Di antara dakwah dan hasrat, di antara jubah kesucian dan keinginan yang paling manusiawi, terletak sebuah ujian filosofis yang tidak pernah usai: apakah kita sungguh-sungguh bertindak demi yang lain, atau hanya demi diri kita sendiri? Jawaban terhadap pertanyaan ini adalah batas yang memisahkan otoritas yang sah dari tirani yang menyamar sebagai kesalehan.


Daftar Pustaka

Alfredo, Juan Maulana, Xavier Nugraha, dan Dita Elvia Kusuma Putri. “Islamic Sex Education Program: Transformasi Pendidikan Pesantren Guna Mencegah Terjadinya Kekerasan Seksual di Kalangan Santri.” Mizan: Journal of Islamic Law 6, no. 1 (2022): 119–134.

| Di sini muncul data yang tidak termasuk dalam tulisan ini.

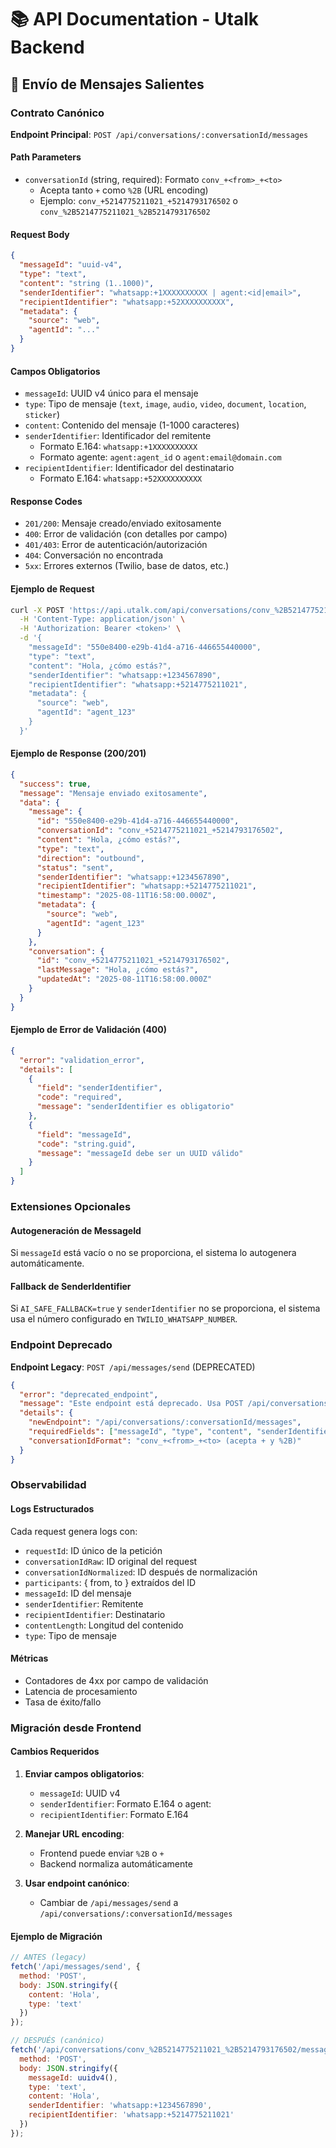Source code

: # 📚 API Documentation - Utalk Backend

## 🔄 Envío de Mensajes Salientes

### Contrato Canónico

**Endpoint Principal**: `POST /api/conversations/:conversationId/messages`

#### Path Parameters
- `conversationId` (string, required): Formato `conv_+<from>_+<to>`
  - Acepta tanto `+` como `%2B` (URL encoding)
  - Ejemplo: `conv_+5214775211021_+5214793176502` o `conv_%2B5214775211021_%2B5214793176502`

#### Request Body
```json
{
  "messageId": "uuid-v4",
  "type": "text",
  "content": "string (1..1000)",
  "senderIdentifier": "whatsapp:+1XXXXXXXXXX | agent:<id|email>",
  "recipientIdentifier": "whatsapp:+52XXXXXXXXXX",
  "metadata": {
    "source": "web",
    "agentId": "..."
  }
}
```

#### Campos Obligatorios
- `messageId`: UUID v4 único para el mensaje
- `type`: Tipo de mensaje (`text`, `image`, `audio`, `video`, `document`, `location`, `sticker`)
- `content`: Contenido del mensaje (1-1000 caracteres)
- `senderIdentifier`: Identificador del remitente
  - Formato E.164: `whatsapp:+1XXXXXXXXXX`
  - Formato agente: `agent:agent_id` o `agent:email@domain.com`
- `recipientIdentifier`: Identificador del destinatario
  - Formato E.164: `whatsapp:+52XXXXXXXXXX`

#### Response Codes
- `201/200`: Mensaje creado/enviado exitosamente
- `400`: Error de validación (con detalles por campo)
- `401/403`: Error de autenticación/autorización
- `404`: Conversación no encontrada
- `5xx`: Errores externos (Twilio, base de datos, etc.)

#### Ejemplo de Request
```bash
curl -X POST 'https://api.utalk.com/api/conversations/conv_%2B5214775211021_%2B5214793176502/messages' \
  -H 'Content-Type: application/json' \
  -H 'Authorization: Bearer <token>' \
  -d '{
    "messageId": "550e8400-e29b-41d4-a716-446655440000",
    "type": "text",
    "content": "Hola, ¿cómo estás?",
    "senderIdentifier": "whatsapp:+1234567890",
    "recipientIdentifier": "whatsapp:+5214775211021",
    "metadata": {
      "source": "web",
      "agentId": "agent_123"
    }
  }'
```

#### Ejemplo de Response (200/201)
```json
{
  "success": true,
  "message": "Mensaje enviado exitosamente",
  "data": {
    "message": {
      "id": "550e8400-e29b-41d4-a716-446655440000",
      "conversationId": "conv_+5214775211021_+5214793176502",
      "content": "Hola, ¿cómo estás?",
      "type": "text",
      "direction": "outbound",
      "status": "sent",
      "senderIdentifier": "whatsapp:+1234567890",
      "recipientIdentifier": "whatsapp:+5214775211021",
      "timestamp": "2025-08-11T16:58:00.000Z",
      "metadata": {
        "source": "web",
        "agentId": "agent_123"
      }
    },
    "conversation": {
      "id": "conv_+5214775211021_+5214793176502",
      "lastMessage": "Hola, ¿cómo estás?",
      "updatedAt": "2025-08-11T16:58:00.000Z"
    }
  }
}
```

#### Ejemplo de Error de Validación (400)
```json
{
  "error": "validation_error",
  "details": [
    {
      "field": "senderIdentifier",
      "code": "required",
      "message": "senderIdentifier es obligatorio"
    },
    {
      "field": "messageId",
      "code": "string.guid",
      "message": "messageId debe ser un UUID válido"
    }
  ]
}
```

### Extensiones Opcionales

#### Autogeneración de MessageId
Si `messageId` está vacío o no se proporciona, el sistema lo autogenera automáticamente.

#### Fallback de SenderIdentifier
Si `AI_SAFE_FALLBACK=true` y `senderIdentifier` no se proporciona, el sistema usa el número configurado en `TWILIO_WHATSAPP_NUMBER`.

### Endpoint Deprecado

**Endpoint Legacy**: `POST /api/messages/send` (DEPRECATED)

```json
{
  "error": "deprecated_endpoint",
  "message": "Este endpoint está deprecado. Usa POST /api/conversations/:conversationId/messages",
  "details": {
    "newEndpoint": "/api/conversations/:conversationId/messages",
    "requiredFields": ["messageId", "type", "content", "senderIdentifier", "recipientIdentifier"],
    "conversationIdFormat": "conv_+<from>_+<to> (acepta + y %2B)"
  }
}
```

### Observabilidad

#### Logs Estructurados
Cada request genera logs con:
- `requestId`: ID único de la petición
- `conversationIdRaw`: ID original del request
- `conversationIdNormalized`: ID después de normalización
- `participants`: { from, to } extraídos del ID
- `messageId`: ID del mensaje
- `senderIdentifier`: Remitente
- `recipientIdentifier`: Destinatario
- `contentLength`: Longitud del contenido
- `type`: Tipo de mensaje

#### Métricas
- Contadores de 4xx por campo de validación
- Latencia de procesamiento
- Tasa de éxito/fallo

### Migración desde Frontend

#### Cambios Requeridos
1. **Enviar campos obligatorios**:
   - `messageId`: UUID v4
   - `senderIdentifier`: Formato E.164 o agent:
   - `recipientIdentifier`: Formato E.164

2. **Manejar URL encoding**:
   - Frontend puede enviar `%2B` o `+`
   - Backend normaliza automáticamente

3. **Usar endpoint canónico**:
   - Cambiar de `/api/messages/send` a `/api/conversations/:conversationId/messages`

#### Ejemplo de Migración
```javascript
// ANTES (legacy)
fetch('/api/messages/send', {
  method: 'POST',
  body: JSON.stringify({
    content: 'Hola',
    type: 'text'
  })
});

// DESPUÉS (canónico)
fetch('/api/conversations/conv_%2B5214775211021_%2B5214793176502/messages', {
  method: 'POST',
  body: JSON.stringify({
    messageId: uuidv4(),
    type: 'text',
    content: 'Hola',
    senderIdentifier: 'whatsapp:+1234567890',
    recipientIdentifier: 'whatsapp:+5214775211021'
  })
});
```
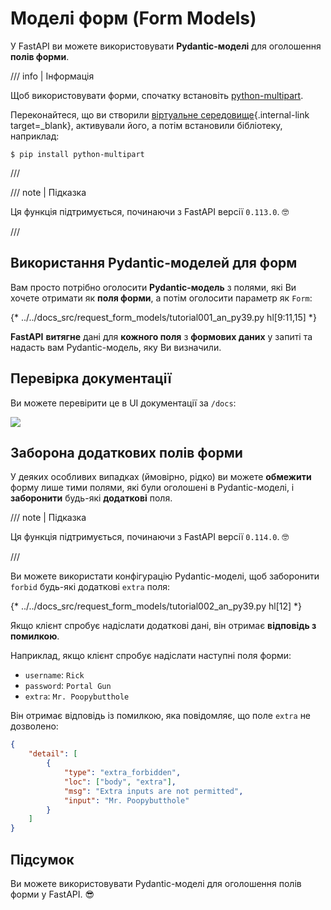# Моделі форм (Form Models)

У FastAPI ви можете використовувати **Pydantic-моделі** для оголошення **полів форми**.

/// info | Інформація

Щоб використовувати форми, спочатку встановіть <a href="https://github.com/Kludex/python-multipart" class="external-link" target="_blank">python-multipart</a>.

Переконайтеся, що ви створили [віртуальне середовище](../virtual-environments.md){.internal-link target=_blank}, активували його, а потім встановили бібліотеку, наприклад:

```console
$ pip install python-multipart
```

///

/// note | Підказка

Ця функція підтримується, починаючи з FastAPI версії `0.113.0`. 🤓

///

## Використання Pydantic-моделей для форм

Вам просто потрібно оголосити **Pydantic-модель** з полями, які Ви хочете отримати як **поля форми**, а потім оголосити параметр як `Form`:

{* ../../docs_src/request_form_models/tutorial001_an_py39.py hl[9:11,15] *}

**FastAPI**  **витягне** дані для **кожного поля** з **формових даних** у запиті та надасть вам Pydantic-модель, яку Ви визначили.

## Перевірка документації

Ви можете перевірити це в UI документації за `/docs`:

<div class="screenshot">
<img src="/img/tutorial/request-form-models/image01.png">
</div>

## Заборона додаткових полів форми

У деяких особливих випадках (ймовірно, рідко) ви можете **обмежити** форму лише тими полями, які були оголошені в Pydantic-моделі, і **заборонити** будь-які **додаткові** поля.

/// note | Підказка

Ця функція підтримується, починаючи з FastAPI версії `0.114.0`. 🤓

///

Ви можете використати конфігурацію Pydantic-моделі, щоб заборонити `forbid` будь-які додаткові `extra` поля:

{* ../../docs_src/request_form_models/tutorial002_an_py39.py hl[12] *}

Якщо клієнт спробує надіслати додаткові дані, він отримає **відповідь з помилкою**.

Наприклад, якщо клієнт спробує надіслати наступні поля форми:

* `username`: `Rick`
* `password`: `Portal Gun`
* `extra`: `Mr. Poopybutthole`

Він отримає відповідь із помилкою, яка повідомляє, що поле `extra` не дозволено:

```json
{
    "detail": [
        {
            "type": "extra_forbidden",
            "loc": ["body", "extra"],
            "msg": "Extra inputs are not permitted",
            "input": "Mr. Poopybutthole"
        }
    ]
}
```

## Підсумок

Ви можете використовувати Pydantic-моделі для оголошення полів форми у FastAPI. 😎
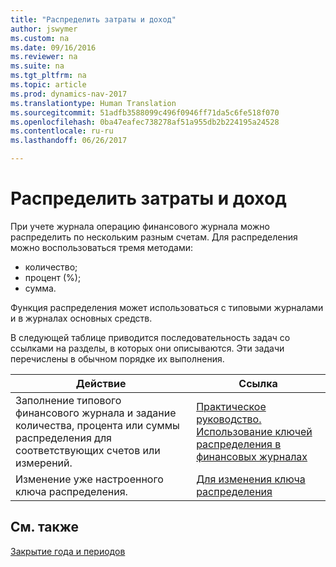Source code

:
 ```yaml
---
title: "Распределить затраты и доход"
author: jswymer
ms.custom: na
ms.date: 09/16/2016
ms.reviewer: na
ms.suite: na
ms.tgt_pltfrm: na
ms.topic: article
ms.prod: dynamics-nav-2017
ms.translationtype: Human Translation
ms.sourcegitcommit: 51adfb3588099c496f0946ff71da5c6fe518f070
ms.openlocfilehash: 0ba47eafec738278af51a955db2b224195a24528
ms.contentlocale: ru-ru
ms.lasthandoff: 06/26/2017

---
```

# <a name="allocate-costs-and-income"></a>Распределить затраты и доход
При учете журнала операцию финансового журнала можно распределить по нескольким разным счетам. Для распределения можно воспользоваться тремя методами:

- количество;
- процент (%);
- сумма.

Функция распределения может использоваться с типовыми журналами и в журналах основных средств.
<!--You can also distribute the cost or revenue of a line to an intercompany partner when you post a sales or purchase document. When you post the document, a line will be posted in your general journal, and a corresponding line will be created in the intercompany outbox.-->

В следующей таблице приводится последовательность задач со ссылками на разделы, в которых они описываются. Эти задачи перечислены в обычном порядке их выполнения.

|Действие |Ссылка |
|---|----|
|Заполнение типового финансового журнала и задание количества, процента или суммы распределения для соответствующих счетов или измерений.|[Практическое руководство. Использование ключей распределения в финансовых журналах](ui-how-use-allocation-keys-general-journals.md)|
|Изменение уже настроенного ключа распределения.|[Для изменения ключа распределения](ui-how-use-allocation-keys-general-journals.md)|

## <a name="see-also"></a>См. также
[Закрытие года и периодов](year-close-years-periods.md)

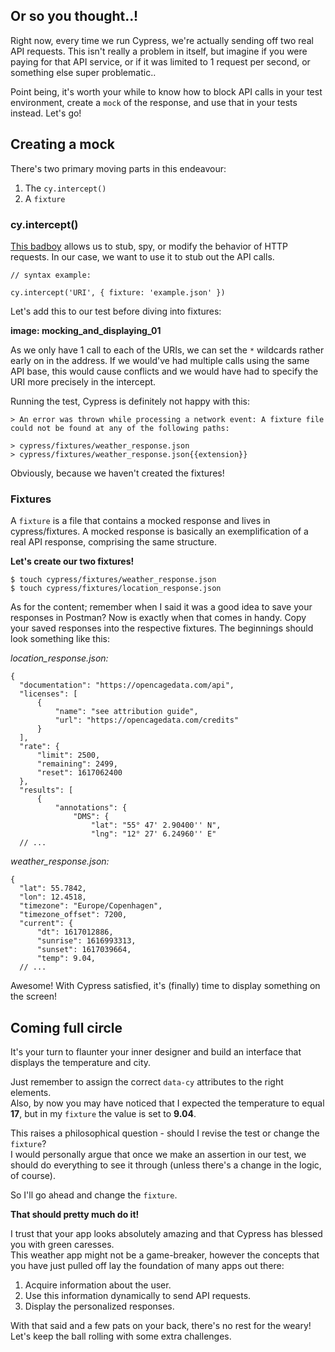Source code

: ## Or so you thought..!
Right now, every time we run Cypress, we're actually sending off two real API requests. This isn't really a problem in itself, but imagine if you were paying for that API service, or if it was limited to 1 request per second, or something else super problematic.. 

Point being, it's worth your while to know how to block API calls in your test environment, create a `mock` of the response, and use that in your tests instead. Let's go!

## Creating a mock
There's two primary moving parts in this endeavour:
1. The `cy.intercept()`
2. A `fixture`

### cy.intercept()
[This badboy](https://docs.cypress.io/api/commands/intercept#Comparison-to-cy-route) allows us to stub, spy, or modify the behavior of HTTP requests. In our case, we want to use it to stub out the API calls.

```
// syntax example:

cy.intercept('URI', { fixture: 'example.json' })
```

Let's add this to our test before diving into fixtures:

**image: mocking_and_displaying_01**

As we only have 1 call to each of the URIs, we can set the `*` wildcards rather early on in the address. If we would've had multiple calls using the same API base, this would cause conflicts and we would have had to specify the URI more precisely in the intercept. 

Running the test, Cypress is definitely not happy with this:
```
> An error was thrown while processing a network event: A fixture file could not be found at any of the following paths:

> cypress/fixtures/weather_response.json 
> cypress/fixtures/weather_response.json{{extension}}
```
Obviously, because we haven't created the fixtures!

### Fixtures
A `fixture` is a file that contains a mocked response and lives in cypress/fixtures. A mocked response is basically an exemplification of a real API response, comprising the same structure. 

**Let's create our two fixtures!**

```
$ touch cypress/fixtures/weather_response.json
$ touch cypress/fixtures/location_response.json
```

As for the content; remember when I said it was a good idea to save your responses in Postman? Now is exactly when that comes in handy. Copy your saved responses into the respective fixtures. The beginnings should look something like this:

*location_response.json:*
```
{
  "documentation": "https://opencagedata.com/api",
  "licenses": [
      {
          "name": "see attribution guide",
          "url": "https://opencagedata.com/credits"
      }
  ],
  "rate": {
      "limit": 2500,
      "remaining": 2499,
      "reset": 1617062400
  },
  "results": [
      {
          "annotations": {
              "DMS": {
                  "lat": "55° 47' 2.90400'' N",
                  "lng": "12° 27' 6.24960'' E"
  // ...
```
*weather_response.json:*
```
{
  "lat": 55.7842,
  "lon": 12.4518,
  "timezone": "Europe/Copenhagen",
  "timezone_offset": 7200,
  "current": {
      "dt": 1617012886,
      "sunrise": 1616993313,
      "sunset": 1617039664,
      "temp": 9.04,
  // ...
```
Awesome! With Cypress satisfied, it's (finally) time to display something on the screen!

## Coming full circle
It's your turn to flaunter your inner designer and build an interface that displays the temperature and city. 

Just remember to assign the correct `data-cy` attributes to the right elements.  
Also, by now you may have noticed that I expected the temperature to equal **17**, but in my `fixture` the value is set to **9.04**. 

This raises a philosophical question - should I revise the test or change the `fixture`?  
I would personally argue that once we make an assertion in our test, we should do everything to see it through (unless there's a change in the logic, of course).

So I'll go ahead and change the `fixture`.

**That should pretty much do it!**

I trust that your app looks absolutely amazing and that Cypress has blessed you with green caresses.  
This weather app might not be a game-breaker, however the concepts that you have just pulled off lay the foundation of many apps out there:
1. Acquire information about the user.
2. Use this information dynamically to send API requests.
3. Display the personalized responses.

With that said and a few pats on your back, there's no rest for the weary! Let's keep the ball rolling with some extra challenges.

Alwie, Alfoe Niam. “Konstruksi Filsafat Sosial Al-Mawardi.” Kalam: Jurnal Studi Agama dan Pemikiran Islam 6, no. 2 (Desember 2012): 319–340.

Durasa, Helfra. “Telaah Filsafat Moral Imanuel Kant dan Urgensinya dalam Pendidikan.” Jurnal Filsafat Indonesia 6, no. 2 (2023): 231–237.

Ibrahim, Teguh, dan Ani Hendriani. “Kajian Reflektif tentang Etika Guru dalam Perspektif Ki Hajar Dewantara Berbalut Filsafat Moral Utilitarianisme.” Naturalistic: Jurnal Kajian Penelitian Pendidikan dan Pembelajaran 1, no. 2 (April 2017): 135–145.

Pebriaisyah, Fitri, Wilodati, dan Siti Komariah. “Kekerasan Seksual di Lembaga Pendidikan Keagamaan: Relasi Kuasa Kyai Terhadap Santri Perempuan di Pesantren.” Sosietas: Jurnal Pendidikan Sosiologi 12, no. 1 (Juni 2022): 1–14.